Hey all. I apologize for putting so much in one post, but I haven't had a chance to post all week :P
First what I think is a bug. This has to do with alpha blending on the GeForce 256 vs TNT2. I'm blending textured, billboarded polygons with blend function GL_SRC_ALPHA, GL_ONE_MINUS_SRC_ALPHA. The poly's are sorted according to window z coord. The texture environment is GL_MODULATE, the filters are both GL_LINEAR, and the texture format is GL_ALPHA. The typical way of drawing the blended polys is to set the depth mask to GL_FALSE and render them after rendering all opaque objects. Unfortunately, this does not work right on the GeForce. Blending still happens, but instead of my texture fading to totally transparent at the edges of the polygons (which it should do), it has an abrupt cutoff to it when the alpha reaches some small but non-zero value. I believe this is a bug for two reasons. One is that it works right on my TNT2 at home, and the other is that doing glDepthMask(GL_FALSE) causes this to happen WHETHER THE DEPTH TEST IS ENABLED OR NOT!! Is this a driver bug or am I just really missing something? I believe the newest drivers are installed (6.18) on both machines.
Second a question. I find myself rendering a lot of 2-d height fields. I.e. for every x,y value, there is an associated z value. Usually, all the z values change every frame but none of the x and y values do. Is there some way that I can have the graphics card keep the x and y values and just send the z values every frame? That would cut bandwidth to 1/3 of it's current usage, which would be sweet.
Finally, I remember Matt asking for feature suggestions on Nvida graphics cards. Here is one that would be on the top of my list:
Call this extension ZENO_LAZY_SORT_EXT
When GL_BLEND is enabled, every time a polygon gets rendered it's alpha value is checked. If it is not equal to 1.0, that polygon gets stored on the graphics card in some sorted data structure (binary tree, hash table, etc) based upon it's window z coordinate. Then, once SwapBuffers() is called, the card can take this cache of poly's (which is already sorted), put the depth buffer in read-only mode, and draw the polygons. There are SO many benefits to this sort of hardware acceleration:
1) The user does not have to do the math to transform the polygon's z coordinate to window coordinates - the graphics card does this anyway (with T&L), so this saves duplicate math.

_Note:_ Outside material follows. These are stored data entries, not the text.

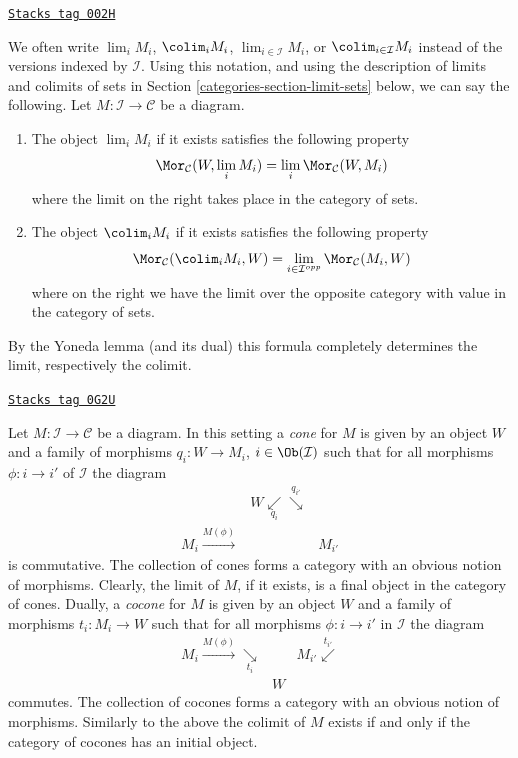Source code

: \begin{remark}
\label{categories-remark-limit-colim}
\href{https://stacks.math.columbia.edu/tag/002H}{\texttt{Stacks tag 002H}}

We often write $\lim_i M_i$, $\colim_i M_i$,
$\lim_{i\in \mathcal{I}} M_i$, or $\colim_{i\in \mathcal{I}} M_i$
instead of the versions indexed by $\mathcal{I}$.
Using this notation, and using the description of
limits and colimits of sets in Section \ref{categories-section-limit-sets}
below, we can say the following.
Let $M : \mathcal{I} \to \mathcal{C}$ be a diagram.
\begin{enumerate}
\item The object $\lim_i M_i$ if it exists satisfies the following property
$$
\Mor_\mathcal{C}(W, \lim_i M_i)
=
\lim_i \Mor_\mathcal{C}(W, M_i)
$$
where the limit on the right takes place in the category of sets.
\item The object $\colim_i M_i$ if it
exists satisfies the following property
$$
\Mor_\mathcal{C}(\colim_i M_i, W)
=
\lim_{i \in \mathcal{I}^{opp}} \Mor_\mathcal{C}(M_i, W)
$$
where on the right we have the limit over the opposite category
with value in the category of sets.
\end{enumerate}
By the Yoneda lemma (and its dual) this formula completely determines the
limit, respectively the colimit.
\end{remark}

\begin{remark}
\label{categories-remark-cones-and-cocones}
\href{https://stacks.math.columbia.edu/tag/0G2U}{\texttt{Stacks tag 0G2U}}

Let $M : \mathcal{I} \to \mathcal{C}$ be a diagram. In this setting a
{\it cone} for $M$ is given by an object $W$ and a family of morphisms
$q_i : W \to M_i$, $i \in \Ob(\mathcal{I})$ such that for all morphisms
$\phi : i \to i'$ of $\mathcal{I}$ the diagram
$$
\begin{array}{ccc} & W \underset{q_i}{\swarrow}\overset{q_{i'}}{\searrow} &  \\ M_i \overset{M(\phi)}{\longrightarrow} &  & M_{i'}\end{array}
$$
is commutative. The collection of cones forms a category with an obvious
notion of morphisms. Clearly, the limit of $M$, if it exists, is a final
object in the category of cones. Dually, a {\it cocone} for $M$ is given
by an object $W$ and a family of morphisms $t_i : M_i \to W$ such that for
all morphisms $\phi : i \to i'$ in $\mathcal{I}$ the diagram
$$
\begin{array}{ccc}M_i \overset{M(\phi)}{\longrightarrow}\underset{t_i}{\searrow} &  & M_{i'} \overset{t_{i'}}{\swarrow} \\  & W & \end{array}
$$
commutes. The collection of cocones forms a category with an obvious notion
of morphisms. Similarly to the above the colimit of $M$ exists
if and only if the category of cocones has an initial object.
\end{remark}

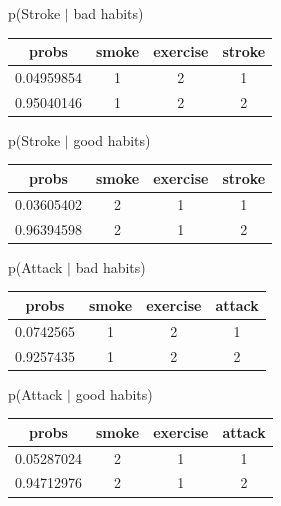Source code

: \documentclass[11pt]{article}
\begin{document}
p(Stroke $|$ bad habits)

\begin{table}[!hbt]
\begin{center}
\begin{tabular}{ |c|c|c|c| }
  \hline
  probs & smoke & exercise & stroke \\
  \hline
  0.04959854 & 1 & 2 & 1 \\
  \hline
  0.95040146 & 1 & 2 & 2 \\
  \hline
\end{tabular}
\end{center}
\end{table}
\vspace{-20pt}

p(Stroke $|$ good habits)

\begin{table}[!hbt]
\begin{center}
\begin{tabular}{ |c|c|c|c| }
  \hline
  probs & smoke & exercise & stroke \\
  \hline
  0.03605402 & 2 & 1 & 1 \\
  \hline
  0.96394598 & 2 & 1 & 2 \\
  \hline
\end{tabular}
\end{center}
\end{table}
\vspace{-20pt}

p(Attack $|$ bad habits)

\begin{table}[!hbt]
\begin{center}
\begin{tabular}{ |c|c|c|c| }
  \hline
  probs & smoke & exercise & attack \\
  \hline
  0.0742565 & 1 & 2 & 1 \\
  \hline
  0.9257435 & 1 & 2 & 2 \\
  \hline
\end{tabular}
\end{center}
\end{table}
\vspace{-20pt}

\clearpage

p(Attack $|$ good habits)

\begin{table}[!hbt]
\begin{center}
\begin{tabular}{ |c|c|c|c| }
  \hline
  probs & smoke & exercise & attack \\
  \hline
  0.05287024 & 2 & 1 & 1 \\
  \hline
 0.94712976 & 2 & 1 & 2 \\
  \hline
\end{tabular}
\end{center}
\end{table}
\vspace{-20pt}
\end{document}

2) The user does not have to call a sort routine on these transformed coordinates, which is usually n log n time at best.
3) The graphics card could do the sorting at the polygon level. Usually when I do this it is at the object level cuz they're in display lists, so I can't have transparent 3d objects and have them look right (except maybe spheres).
4) The user does not have to separate translucent and opaque objects in his scenes data structures.
Is there some reason that I don't see why this would be an undoable or bad extension? Has it been proposed or does it already exist somewhere?
Thanks in advance for your help,